Sa2VA-4B
Property | Value |
---|---|
Model Size | 4B parameters |
Base MLLM | InternVL2.5-4B |
Language Model | Qwen2.5-3B-Instruct |
MMBench Score | 81.8 |
Hugging Face | ByteDance/Sa2VA-4B |
What is Sa2VA-4B?
Sa2VA-4B is an advanced multimodal large language model that combines the capabilities of SAM2 with LLaVA to provide dense grounded understanding of both images and videos. Built by ByteDance, it represents a significant advancement in visual-language AI models, achieving comparable performance to state-of-the-art MLLMs while adding unique capabilities in visual prompt understanding and dense object segmentation.
Implementation Details
The model is built on InternVL2.5-4B architecture and incorporates Qwen2.5-3B-Instruct for language processing. It can be easily implemented using the Transformers library, supporting both image and video analysis with built-in segmentation capabilities.
- Supports bfloat16 precision for efficient processing
- Implements flash attention for improved performance
- Provides comprehensive API for both image and video analysis
- Outputs both textual descriptions and segmentation masks
Core Capabilities
- Dense object segmentation for both images and videos
- Visual prompt understanding with mask-based inputs
- High-performance question answering (81.8 on MMBench)

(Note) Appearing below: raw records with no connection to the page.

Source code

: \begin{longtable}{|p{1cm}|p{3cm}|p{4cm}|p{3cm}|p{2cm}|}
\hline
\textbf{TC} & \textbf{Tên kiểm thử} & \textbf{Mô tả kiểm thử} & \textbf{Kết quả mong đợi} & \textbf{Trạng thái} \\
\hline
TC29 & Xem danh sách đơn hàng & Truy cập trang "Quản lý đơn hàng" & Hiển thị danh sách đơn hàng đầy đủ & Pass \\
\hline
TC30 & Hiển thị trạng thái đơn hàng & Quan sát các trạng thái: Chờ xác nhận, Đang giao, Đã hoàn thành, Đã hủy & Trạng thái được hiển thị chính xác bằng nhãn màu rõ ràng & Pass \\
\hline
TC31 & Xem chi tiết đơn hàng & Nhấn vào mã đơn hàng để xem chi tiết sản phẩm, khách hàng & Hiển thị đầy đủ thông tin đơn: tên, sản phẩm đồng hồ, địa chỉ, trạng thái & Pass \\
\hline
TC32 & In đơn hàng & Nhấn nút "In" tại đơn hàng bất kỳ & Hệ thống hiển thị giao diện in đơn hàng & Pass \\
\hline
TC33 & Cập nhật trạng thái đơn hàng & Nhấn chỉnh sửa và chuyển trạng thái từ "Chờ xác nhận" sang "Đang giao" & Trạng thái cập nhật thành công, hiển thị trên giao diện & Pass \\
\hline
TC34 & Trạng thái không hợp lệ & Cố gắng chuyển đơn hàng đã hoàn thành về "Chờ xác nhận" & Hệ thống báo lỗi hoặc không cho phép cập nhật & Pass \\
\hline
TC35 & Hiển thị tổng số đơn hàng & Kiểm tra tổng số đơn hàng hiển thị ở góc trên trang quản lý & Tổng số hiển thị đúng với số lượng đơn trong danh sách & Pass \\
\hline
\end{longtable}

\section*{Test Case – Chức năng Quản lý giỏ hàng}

- Video analysis with frame sampling and processing
- Interleaved segmentation mask generation
Frequently Asked Questions
Q: What makes this model unique?
Sa2VA-4B stands out for its ability to combine high-level language understanding with precise object segmentation capabilities, something that many other MLLMs like Qwen2-VL and InternVL2.5 lack. It achieves state-of-the-art performance on both image and video grounding and segmentation benchmarks.
Q: What are the recommended use cases?
The model is ideal for applications requiring detailed visual analysis with segmentation, including image and video description, object localization, and interactive visual questioning. It's particularly useful for tasks requiring both natural language understanding and precise object identification.